August 17, 1997
Twin Rocks, Oregon, USA

I finally left Arcadia Beach State Park today. I hit the water at 11:30am and headed out through breakers that were 2 feet over my head. I made sure that my new scuba mask was securely tied to my life-jacket.

If I don’t have forward momentum when those breakers are crashing on my head, I can easily be flipped end over end, or sent surfing backwards - both of which would lead to disaster. To avoid that, I paddled as hard as I could, so when I got hit, I was able to punch through to the other side of the wave. "Yahooo!" I shouted, as I made my very first successful transition through a surf zone in a loaded kayak.

At 12:50pm, I passed Castle Rock, and could see the breaking shoals off Cape Falcon just ahead. A shoal is where there are rocks just below the surface of the water. When a swell passes over it, there is a lot of turbulence and the water rises and falls very quickly. I could have gone around it, but it was easier not to. When I got a bit closer, I became nervous and pulled out my scuba mask. I figured it would be easier to Eskimo roll with the mask on. It keeps me from panicking while under water.

Just when things started to get a little crazy, I got the over-whelming urge to go pee. This was the wrong time to be opening my spray skirt, letting go of my paddle, and unzipping my dry suit. I couldn’t hold it - so I did what I had to do. I wasn’t going to piss myself... of course I took the risk of being drowned.

I made it through the shoal, but later, I discovered I had not zipped up my dry suit. This could have been a fatal mistake if I capsized and had to do a wet exit. My dry suit would have filled up like a rubber boot, making it next to impossible for me to get back into the kayak.

The paddling south of Cape Falcon was ideal. Almost no wind, with just enough swell to keep things interesting. Upon approaching the mouth of the Nehalem River, things got exciting again. With night closing in, I decided to land at a place called Twin Rocks. Surfing in a heavily loaded boat is a bit unnerving. Once I commit myself - there is no turning back. If I hesitate and slow down, I will be in for a rough ride.

After landing, I had a 200 foot haul ahead of me to get my kayak up to the high-tide line. A man passed on a bicycle, and I thought about shouting to ask him to help me carry my boat, but felt awkward in doing so, and decided against it. As I started to empty my boat at the water’s edge, the man walked up to me and asked, "Would you like me to help you?" He saved me a lot of work, since we were able to carry the loaded kayak up to the top of the beach in one trip.

So far on this journey, every time I’ve needed the assistance of another person - they are always there, ready and willing to help. I’m constantly amazed at how my problems get worked out. I don’t believe in luck. I think luck is a word used mainly by people who don’t believe in God. Sometimes I think God is in control, but most of the time I’m not sure. All I know is that I’m totally vulnerable 99% of the time, and so far, everything that has happened always turned out for the best. It seems like everything that happens to me is meant to be.

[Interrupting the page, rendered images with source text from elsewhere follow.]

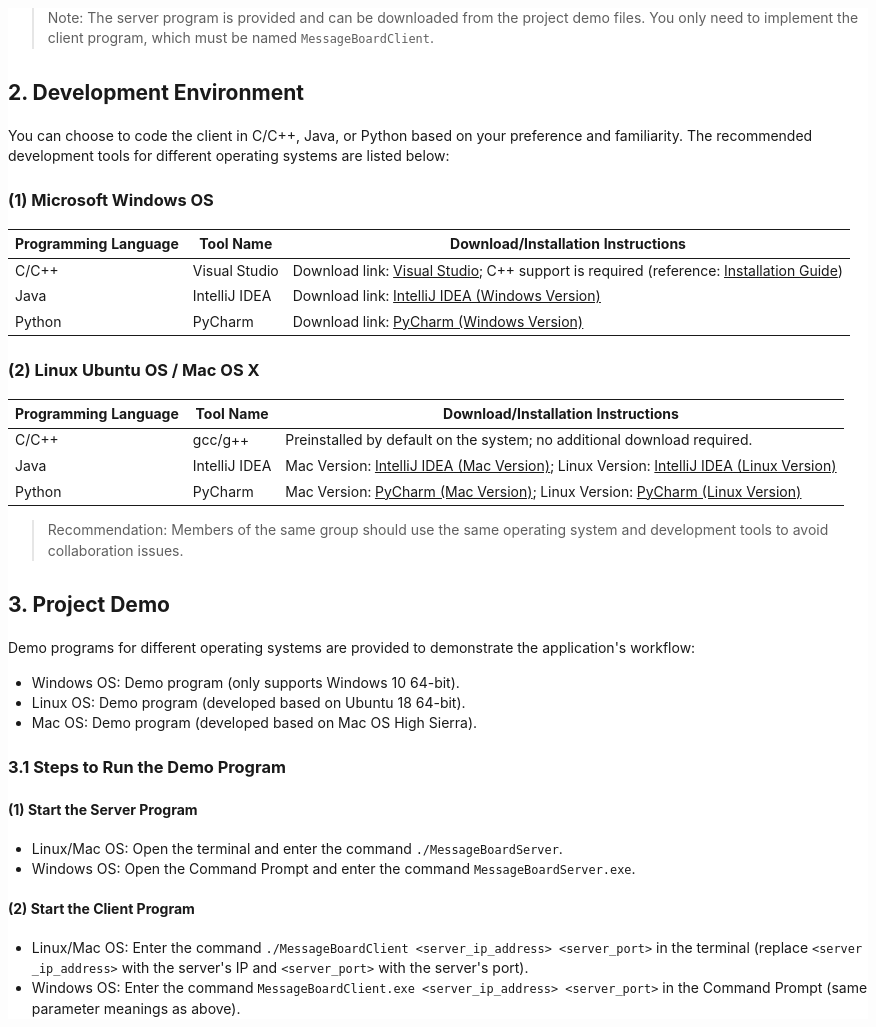 > Note: The server program is provided and can be downloaded from the project demo files. You only need to implement the client program, which must be named `MessageBoardClient`.


## 2. Development Environment
You can choose to code the client in C/C++, Java, or Python based on your preference and familiarity. The recommended development tools for different operating systems are listed below:

### (1) Microsoft Windows OS
| Programming Language | Tool Name       | Download/Installation Instructions                                                                 |
|----------------------|----------------|----------------------------------------------------------------------------------------------------|
| C/C++                | Visual Studio  | Download link: [Visual Studio](https://visualstudio.microsoft.com/downloads/); C++ support is required (reference: [Installation Guide](https://docs.microsoft.com/en-us/cpp/build/vscpp-step-0-installation?view=vs-2017)) |
| Java                 | IntelliJ IDEA  | Download link: [IntelliJ IDEA (Windows Version)](https://www.jetbrains.com/idea/download/#section=windows) |
| Python               | PyCharm        | Download link: [PyCharm (Windows Version)](https://www.jetbrains.com/pycharm/download/#section=windows) |

### (2) Linux Ubuntu OS / Mac OS X
| Programming Language | Tool Name       | Download/Installation Instructions                                                                 |
|----------------------|----------------|----------------------------------------------------------------------------------------------------|
| C/C++                | gcc/g++        | Preinstalled by default on the system; no additional download required.                             |
| Java                 | IntelliJ IDEA  | Mac Version: [IntelliJ IDEA (Mac Version)](https://www.jetbrains.com/idea/download/#section=mac); Linux Version: [IntelliJ IDEA (Linux Version)](https://www.jetbrains.com/idea/download/#section=linux) |
| Python               | PyCharm        | Mac Version: [PyCharm (Mac Version)](https://www.jetbrains.com/pycharm/download/#section=mac); Linux Version: [PyCharm (Linux Version)](https://www.jetbrains.com/pycharm/download/#section=linux) |

> Recommendation: Members of the same group should use the same operating system and development tools to avoid collaboration issues.


## 3. Project Demo
Demo programs for different operating systems are provided to demonstrate the application's workflow:
- Windows OS: Demo program (only supports Windows 10 64-bit).
- Linux OS: Demo program (developed based on Ubuntu 18 64-bit).
- Mac OS: Demo program (developed based on Mac OS High Sierra).


### 3.1 Steps to Run the Demo Program
#### (1) Start the Server Program
- Linux/Mac OS: Open the terminal and enter the command `./MessageBoardServer`.
- Windows OS: Open the Command Prompt and enter the command `MessageBoardServer.exe`.

#### (2) Start the Client Program
- Linux/Mac OS: Enter the command `./MessageBoardClient <server_ip_address> <server_port>` in the terminal (replace `<server_ip_address>` with the server's IP and `<server_port>` with the server's port).
- Windows OS: Enter the command `MessageBoardClient.exe <server_ip_address> <server_port>` in the Command Prompt (same parameter meanings as above).

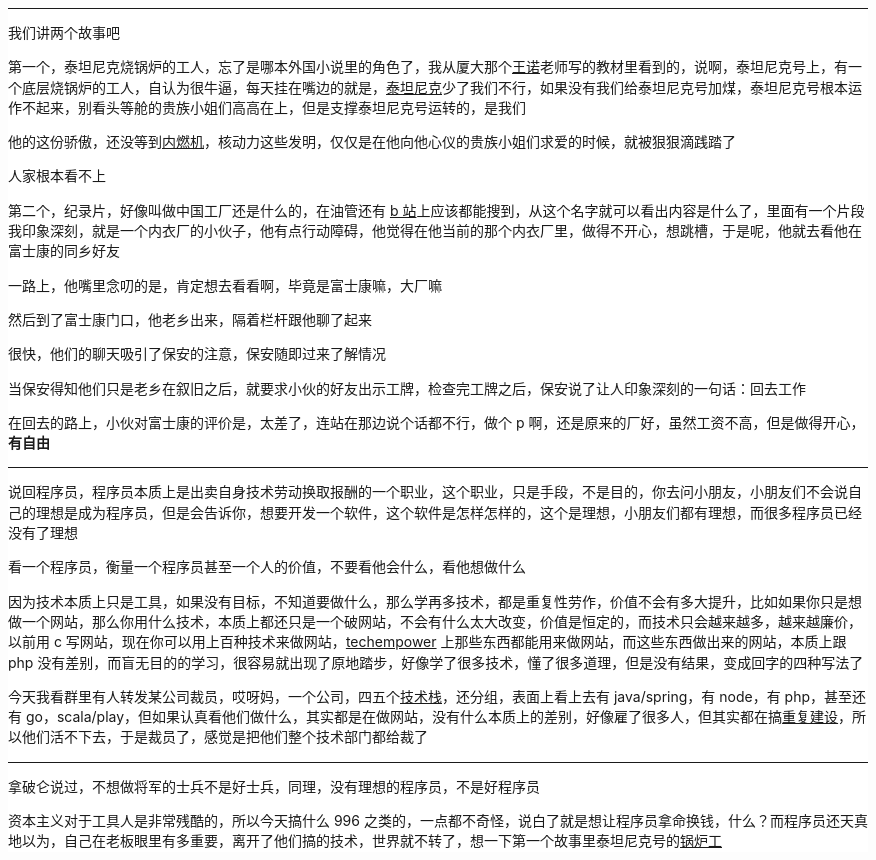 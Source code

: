 * * *

我们讲两个故事吧

第一个，泰坦尼克烧锅炉的工人，忘了是哪本外国小说里的角色了，我从厦大那个[王诺](https://www.zhihu.com/search?q=%E7%8E%8B%E8%AF%BA&search_source=Entity&hybrid_search_source=Entity&hybrid_search_extra=%7B%22sourceType%22%3A%22answer%22%2C%22sourceId%22%3A1295107215%7D)老师写的教材里看到的，说啊，泰坦尼克号上，有一个底层烧锅炉的工人，自认为很牛逼，每天挂在嘴边的就是，[泰坦尼克](https://www.zhihu.com/search?q=%E6%B3%B0%E5%9D%A6%E5%B0%BC%E5%85%8B&search_source=Entity&hybrid_search_source=Entity&hybrid_search_extra=%7B%22sourceType%22%3A%22answer%22%2C%22sourceId%22%3A1295107215%7D)少了我们不行，如果没有我们给泰坦尼克号加煤，泰坦尼克号根本运作不起来，别看头等舱的贵族小姐们高高在上，但是支撑泰坦尼克号运转的，是我们

他的这份骄傲，还没等到[内燃机](https://www.zhihu.com/search?q=%E5%86%85%E7%87%83%E6%9C%BA&search_source=Entity&hybrid_search_source=Entity&hybrid_search_extra=%7B%22sourceType%22%3A%22answer%22%2C%22sourceId%22%3A1295107215%7D)，核动力这些发明，仅仅是在他向他心仪的贵族小姐们求爱的时候，就被狠狠滴践踏了

人家根本看不上

第二个，纪录片，好像叫做中国工厂还是什么的，在油管还有 [b 站](https://www.zhihu.com/search?q=b%E7%AB%99&search_source=Entity&hybrid_search_source=Entity&hybrid_search_extra=%7B%22sourceType%22%3A%22answer%22%2C%22sourceId%22%3A1295107215%7D)上应该都能搜到，从这个名字就可以看出内容是什么了，里面有一个片段我印象深刻，就是一个内衣厂的小伙子，他有点行动障碍，他觉得在他当前的那个内衣厂里，做得不开心，想跳槽，于是呢，他就去看他在富士康的同乡好友

一路上，他嘴里念叨的是，肯定想去看看啊，毕竟是富士康嘛，大厂嘛

然后到了富士康门口，他老乡出来，隔着栏杆跟他聊了起来

很快，他们的聊天吸引了保安的注意，保安随即过来了解情况

当保安得知他们只是老乡在叙旧之后，就要求小伙的好友出示工牌，检查完工牌之后，保安说了让人印象深刻的一句话：回去工作

在回去的路上，小伙对富士康的评价是，太差了，连站在那边说个话都不行，做个 p 啊，还是原来的厂好，虽然工资不高，但是做得开心，**有自由**

* * *

说回程序员，程序员本质上是出卖自身技术劳动换取报酬的一个职业，这个职业，只是手段，不是目的，你去问小朋友，小朋友们不会说自己的理想是成为程序员，但是会告诉你，想要开发一个软件，这个软件是怎样怎样的，这个是理想，小朋友们都有理想，而很多程序员已经没有了理想

看一个程序员，衡量一个程序员甚至一个人的价值，不要看他会什么，看他想做什么

因为技术本质上只是工具，如果没有目标，不知道要做什么，那么学再多技术，都是重复性劳作，价值不会有多大提升，比如如果你只是想做一个网站，那么你用什么技术，本质上都还只是一个破网站，不会有什么太大改变，价值是恒定的，而技术只会越来越多，越来越廉价，以前用 c 写网站，现在你可以用上百种技术来做网站，[techempower](https://link.zhihu.com/?target=https%3A//www.techempower.com/benchmarks/) 上那些东西都能用来做网站，而这些东西做出来的网站，本质上跟 php 没有差别，而盲无目的的学习，很容易就出现了原地踏步，好像学了很多技术，懂了很多道理，但是没有结果，变成回字的四种写法了

今天我看群里有人转发某公司裁员，哎呀妈，一个公司，四五个[技术栈](https://www.zhihu.com/search?q=%E6%8A%80%E6%9C%AF%E6%A0%88&search_source=Entity&hybrid_search_source=Entity&hybrid_search_extra=%7B%22sourceType%22%3A%22answer%22%2C%22sourceId%22%3A1295107215%7D)，还分组，表面上看上去有 java/spring，有 node，有 php，甚至还有 go，scala/play，但如果认真看他们做什么，其实都是在做网站，没有什么本质上的差别，好像雇了很多人，但其实都在搞[重复建设](https://www.zhihu.com/search?q=%E9%87%8D%E5%A4%8D%E5%BB%BA%E8%AE%BE&search_source=Entity&hybrid_search_source=Entity&hybrid_search_extra=%7B%22sourceType%22%3A%22answer%22%2C%22sourceId%22%3A1295107215%7D)，所以他们活不下去，于是裁员了，感觉是把他们整个技术部门都给裁了

* * *

拿破仑说过，不想做将军的士兵不是好士兵，同理，没有理想的程序员，不是好程序员

资本主义对于工具人是非常残酷的，所以今天搞什么 996 之类的，一点都不奇怪，说白了就是想让程序员拿命换钱，什么？而程序员还天真地以为，自己在老板眼里有多重要，离开了他们搞的技术，世界就不转了，想一下第一个故事里泰坦尼克号的[锅炉工](https://www.zhihu.com/search?q=%E9%94%85%E7%82%89%E5%B7%A5&search_source=Entity&hybrid_search_source=Entity&hybrid_search_extra=%7B%22sourceType%22%3A%22answer%22%2C%22sourceId%22%3A1295107215%7D)
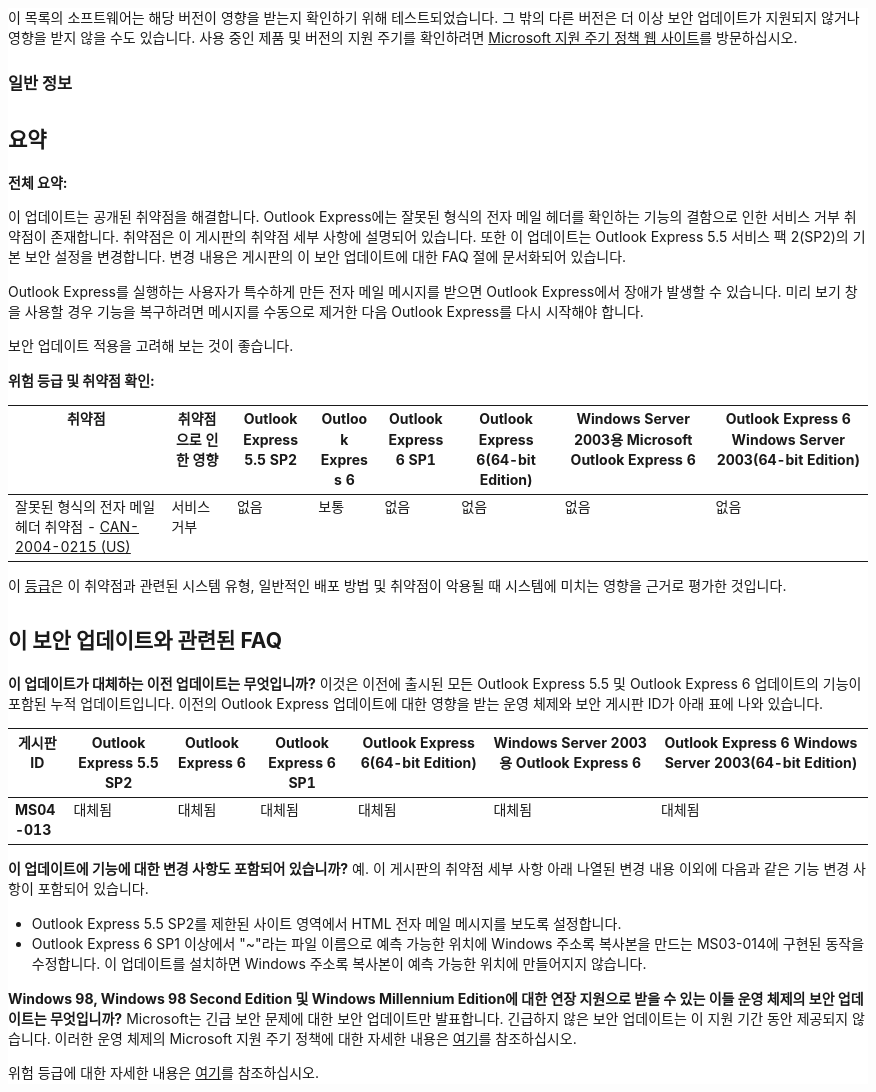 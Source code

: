 이 목록의 소프트웨어는 해당 버전이 영향을 받는지 확인하기 위해 테스트되었습니다. 그 밖의 다른 버전은 더 이상 보안 업데이트가 지원되지 않거나 영향을 받지 않을 수도 있습니다. 사용 중인 제품 및 버전의 지원 주기를 확인하려면 [Microsoft 지원 주기 정책 웹 사이트](http://go.microsoft.com/fwlink/?linkid=21742)를 방문하십시오.

### 일반 정보

요약
----

<span></span>
**전체 요약:**

이 업데이트는 공개된 취약점을 해결합니다. Outlook Express에는 잘못된 형식의 전자 메일 헤더를 확인하는 기능의 결함으로 인한 서비스 거부 취약점이 존재합니다. 취약점은 이 게시판의 취약점 세부 사항에 설명되어 있습니다. 또한 이 업데이트는 Outlook Express 5.5 서비스 팩 2(SP2)의 기본 보안 설정을 변경합니다. 변경 내용은 게시판의 이 보안 업데이트에 대한 FAQ 절에 문서화되어 있습니다.

Outlook Express를 실행하는 사용자가 특수하게 만든 전자 메일 메시지를 받으면 Outlook Express에서 장애가 발생할 수 있습니다. 미리 보기 창을 사용할 경우 기능을 복구하려면 메시지를 수동으로 제거한 다음 Outlook Express를 다시 시작해야 합니다.

보안 업데이트 적용을 고려해 보는 것이 좋습니다.

**위험 등급 및 취약점 확인:**

| 취약점                                                                                                                      | 취약점으로 인한 영향 | Outlook Express 5.5 SP2 | Outlook Express 6 | Outlook Express 6 SP1 | Outlook Express 6(64-bit Edition) | Windows Server 2003용 Microsoft Outlook Express 6 | Outlook Express 6 Windows Server 2003(64-bit Edition) |
|-----------------------------------------------------------------------------------------------------------------------------|----------------------|-------------------------|-------------------|-----------------------|-----------------------------------|---------------------------------------------------|-------------------------------------------------------|
| 잘못된 형식의 전자 메일 헤더 취약점 - [CAN-2004-0215 (US)](http://www.cve.mitre.org/cgi-bin/cvename.cgi?name=can-2004-0215) | 서비스 거부          | 없음                    | 보통              | 없음                  | 없음                              | 없음                                              | 없음                                                  |

이 [등급](http://www.microsoft.com/korea/technet/security/policy/rating.asp)은 이 취약점과 관련된 시스템 유형, 일반적인 배포 방법 및 취약점이 악용될 때 시스템에 미치는 영향을 근거로 평가한 것입니다.

이 보안 업데이트와 관련된 FAQ
-----------------------------

<span></span>
**이 업데이트가 대체하는 이전 업데이트는 무엇입니까?**
이것은 이전에 출시된 모든 Outlook Express 5.5 및 Outlook Express 6 업데이트의 기능이 포함된 누적 업데이트입니다. 이전의 Outlook Express 업데이트에 대한 영향을 받는 운영 체제와 보안 게시판 ID가 아래 표에 나와 있습니다.

| 게시판 ID    | Outlook Express 5.5 SP2 | Outlook Express 6 | Outlook Express 6 SP1 | Outlook Express 6(64-bit Edition) | Windows Server 2003용 Outlook Express 6 | Outlook Express 6 Windows Server 2003(64-bit Edition) |
|--------------|-------------------------|-------------------|-----------------------|-----------------------------------|-----------------------------------------|-------------------------------------------------------|
| **MS04-013** | 대체됨                  | 대체됨            | 대체됨                | 대체됨                            | 대체됨                                  | 대체됨                                                |

**이 업데이트에 기능에 대한 변경 사항도 포함되어 있습니까?**
예. 이 게시판의 취약점 세부 사항 아래 나열된 변경 내용 이외에 다음과 같은 기능 변경 사항이 포함되어 있습니다.

-   Outlook Express 5.5 SP2를 제한된 사이트 영역에서 HTML 전자 메일 메시지를 보도록 설정합니다.
-   Outlook Express 6 SP1 이상에서 "~"라는 파일 이름으로 예측 가능한 위치에 Windows 주소록 복사본을 만드는 MS03-014에 구현된 동작을 수정합니다. 이 업데이트를 설치하면 Windows 주소록 복사본이 예측 가능한 위치에 만들어지지 않습니다.

**Windows 98, Windows 98 Second Edition 및 Windows Millennium Edition에 대한 연장 지원으로 받을 수 있는 이들 운영 체제의 보안 업데이트는 무엇입니까?**
Microsoft는 긴급 보안 문제에 대한 보안 업데이트만 발표합니다. 긴급하지 않은 보안 업데이트는 이 지원 기간 동안 제공되지 않습니다. 이러한 운영 체제의 Microsoft 지원 주기 정책에 대한 자세한 내용은 [여기](http://support.microsoft.com/default.aspx?pr=lifean1)를 참조하십시오.

위험 등급에 대한 자세한 내용은 [여기](http://www.microsoft.com/korea/technet/security/policy/rating.asp)를 참조하십시오.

After Neal helped me carry my things up the beach, I took off my dry suit, changed into new clothes, swallowed my vitamins with a Shaklee muscle recovery drink, and set up my tent. Then I headed off to find some place to plug in my computer to get my email. I was offered a cell phone at a house under construction, and a phone without a jack at a hotel, but these weren’t suitable. Then I saw a kid on the porch of a large beach-house, and I asked him to check with his parents to see if I could use their phone. A man came out and said "No problem, I’m sending emails all the time myself."

While I was receiving my emails, I told him about my adventure. "Have you eaten supper yet?" he asked. "Not yet" I replied. "Do you like steak?" he added. He led me upstairs, then directed me to a place-setting at the dinner table amongst a bunch of other folks. In between answering questions about my travels, I ate hearty helpings of steak, crab, and potatoes. For dessert, we had apple pie and Mint Chocolate Chip ice cream.

The beach-house has belonged to Art’s family for four generations. He and his girlfriend, Sandra, are both artists and live on opposite sides of the country. He in New York, and she in San Francisco. They both asked me to visit them when I get to their part of the country.

Sandra asked me if I wanted to get a shower and wash my clothes. She said she did a lot of backpacking in Europe and knows what it is like to be in my shoes. She also mentioned that, when she was traveling around in Europe during the time of the Vietnam war, she and her friends sewed red maple leaves on their clothes and backpacks. They didn’t want Europeans to think they were Americans because they might have things thrown at them.

It’s almost 1am. Time to hit the sack.